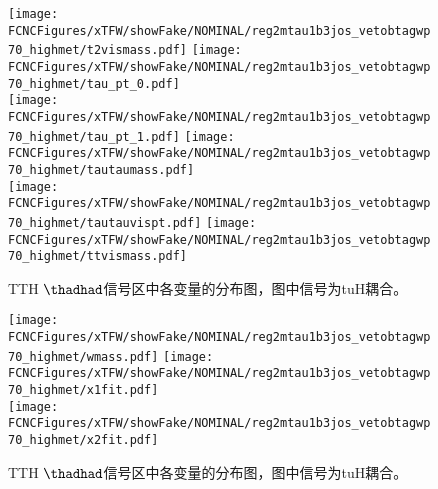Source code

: \begin{figure}[H]
\centering
\texttt{[image: \\FCNCFigures/xTFW/showFake/NOMINAL/reg2mtau1b3jos\_vetobtagwp70\_highmet/t2vismass.pdf]}
\texttt{[image: \\FCNCFigures/xTFW/showFake/NOMINAL/reg2mtau1b3jos\_vetobtagwp70\_highmet/tau\_pt\_0.pdf]}
\\
\texttt{[image: \\FCNCFigures/xTFW/showFake/NOMINAL/reg2mtau1b3jos\_vetobtagwp70\_highmet/tau\_pt\_1.pdf]}
\texttt{[image: \\FCNCFigures/xTFW/showFake/NOMINAL/reg2mtau1b3jos\_vetobtagwp70\_highmet/tautaumass.pdf]}
\\
\texttt{[image: \\FCNCFigures/xTFW/showFake/NOMINAL/reg2mtau1b3jos\_vetobtagwp70\_highmet/tautauvispt.pdf]}
\texttt{[image: \\FCNCFigures/xTFW/showFake/NOMINAL/reg2mtau1b3jos\_vetobtagwp70\_highmet/ttvismass.pdf]}
\\
\caption{TTH $\thadhad$信号区中各变量的分布图，图中信号为tuH耦合。}
\label{fig:var_reg2mtau1b3jos_vetobtagwp70_highmet_3}
\end{figure}
\begin{figure}[H]
\centering
\texttt{[image: \\FCNCFigures/xTFW/showFake/NOMINAL/reg2mtau1b3jos\_vetobtagwp70\_highmet/wmass.pdf]}
\texttt{[image: \\FCNCFigures/xTFW/showFake/NOMINAL/reg2mtau1b3jos\_vetobtagwp70\_highmet/x1fit.pdf]}
\\
\texttt{[image: \\FCNCFigures/xTFW/showFake/NOMINAL/reg2mtau1b3jos\_vetobtagwp70\_highmet/x2fit.pdf]}
\caption{TTH $\thadhad$信号区中各变量的分布图，图中信号为tuH耦合。}
\label{fig:var_reg2mtau1b3jos_vetobtagwp70_highmet}
\end{figure}

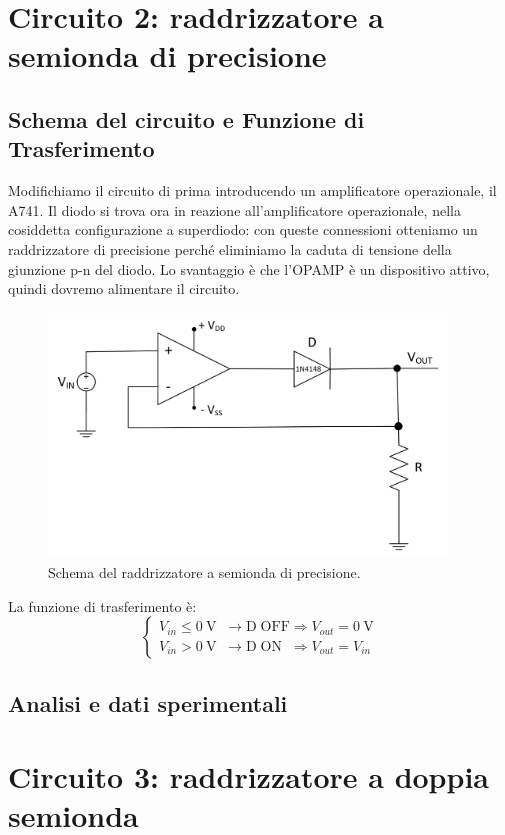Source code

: \documentclass{report}
\begin{document}
\section{Circuito 2: raddrizzatore a semionda di precisione}
\subsection{Schema del circuito e Funzione di Trasferimento}
Modifichiamo il circuito di prima introducendo un amplificatore operazionale, il \textmu A741. Il diodo si trova ora in reazione all'amplificatore operazionale, nella cosiddetta configurazione a superdiodo: con queste connessioni otteniamo un raddrizzatore di precisione perché eliminiamo la caduta di tensione della giunzione p-n del diodo. Lo svantaggio è che l'OPAMP è un dispositivo attivo, quindi dovremo alimentare il circuito.\par
\begin{figure}[h]
	\centering
	\includegraphics[height=6.5cm]{immagini/schema2}
	\caption{Schema del raddrizzatore a semionda di precisione.}
	\label{figura:schema2}
\end{figure}
\noindent La funzione di trasferimento è:
\begin{equation}
   \begin{cases}
   V_{in}\le \SI{0}{\volt}\;\;\rightarrow \mathrm{D\;OFF} \Rightarrow V_{out} =\SI{0}{\volt}\\
   V_{in}> \SI{0}{\volt}\;\;\rightarrow \mathrm{D\;ON}\;\; \Rightarrow V_{out} = V_{in}
   \end{cases}
\end{equation}
\subsection{Analisi e dati sperimentali}

\newpage
\section{Circuito 3: raddrizzatore a doppia semionda}
\end{document}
═══
* _DIRECTIONS FOR THIS TASK_: Give back every record exactly, dropping its pictures.

* _WRITTEN ANSWER_:
Source code

: \begin{figure}[H]
\centering
\texttt{[image: \\FCNCFigures/xTFW/showFake/NOMINAL/reg2mtau1b3jos\_vetobtagwp70\_highmet/t2vismass.pdf]}
\texttt{[image: \\FCNCFigures/xTFW/showFake/NOMINAL/reg2mtau1b3jos\_vetobtagwp70\_highmet/tau\_pt\_0.pdf]}
\\
\texttt{[image: \\FCNCFigures/xTFW/showFake/NOMINAL/reg2mtau1b3jos\_vetobtagwp70\_highmet/tau\_pt\_1.pdf]}
\texttt{[image: \\FCNCFigures/xTFW/showFake/NOMINAL/reg2mtau1b3jos\_vetobtagwp70\_highmet/tautaumass.pdf]}
\\
\texttt{[image: \\FCNCFigures/xTFW/showFake/NOMINAL/reg2mtau1b3jos\_vetobtagwp70\_highmet/tautauvispt.pdf]}
\texttt{[image: \\FCNCFigures/xTFW/showFake/NOMINAL/reg2mtau1b3jos\_vetobtagwp70\_highmet/ttvismass.pdf]}
\\
\caption{TTH $\thadhad$信号区中各变量的分布图，图中信号为tuH耦合。}
\label{fig:var_reg2mtau1b3jos_vetobtagwp70_highmet_3}
\end{figure}
\begin{figure}[H]
\centering
\texttt{[image: \\FCNCFigures/xTFW/showFake/NOMINAL/reg2mtau1b3jos\_vetobtagwp70\_highmet/wmass.pdf]}
\texttt{[image: \\FCNCFigures/xTFW/showFake/NOMINAL/reg2mtau1b3jos\_vetobtagwp70\_highmet/x1fit.pdf]}
\\
\texttt{[image: \\FCNCFigures/xTFW/showFake/NOMINAL/reg2mtau1b3jos\_vetobtagwp70\_highmet/x2fit.pdf]}
\caption{TTH $\thadhad$信号区中各变量的分布图，图中信号为tuH耦合。}
\label{fig:var_reg2mtau1b3jos_vetobtagwp70_highmet}
\end{figure}

Source code

: \documentclass{report}
\begin{document}
\section{Circuito 2: raddrizzatore a semionda di precisione}
\subsection{Schema del circuito e Funzione di Trasferimento}
Modifichiamo il circuito di prima introducendo un amplificatore operazionale, il \textmu A741. Il diodo si trova ora in reazione all'amplificatore operazionale, nella cosiddetta configurazione a superdiodo: con queste connessioni otteniamo un raddrizzatore di precisione perché eliminiamo la caduta di tensione della giunzione p-n del diodo. Lo svantaggio è che l'OPAMP è un dispositivo attivo, quindi dovremo alimentare il circuito.\par
\begin{figure}[h]
	\centering
	\includegraphics[height=6.5cm]{immagini/schema2}
	\caption{Schema del raddrizzatore a semionda di precisione.}
	\label{figura:schema2}
\end{figure}
\noindent La funzione di trasferimento è:
\begin{equation}
   \begin{cases}
   V_{in}\le \SI{0}{\volt}\;\;\rightarrow \mathrm{D\;OFF} \Rightarrow V_{out} =\SI{0}{\volt}\\
   V_{in}> \SI{0}{\volt}\;\;\rightarrow \mathrm{D\;ON}\;\; \Rightarrow V_{out} = V_{in}
   \end{cases}
\end{equation}
\subsection{Analisi e dati sperimentali}

\newpage
\section{Circuito 3: raddrizzatore a doppia semionda}
\end{document}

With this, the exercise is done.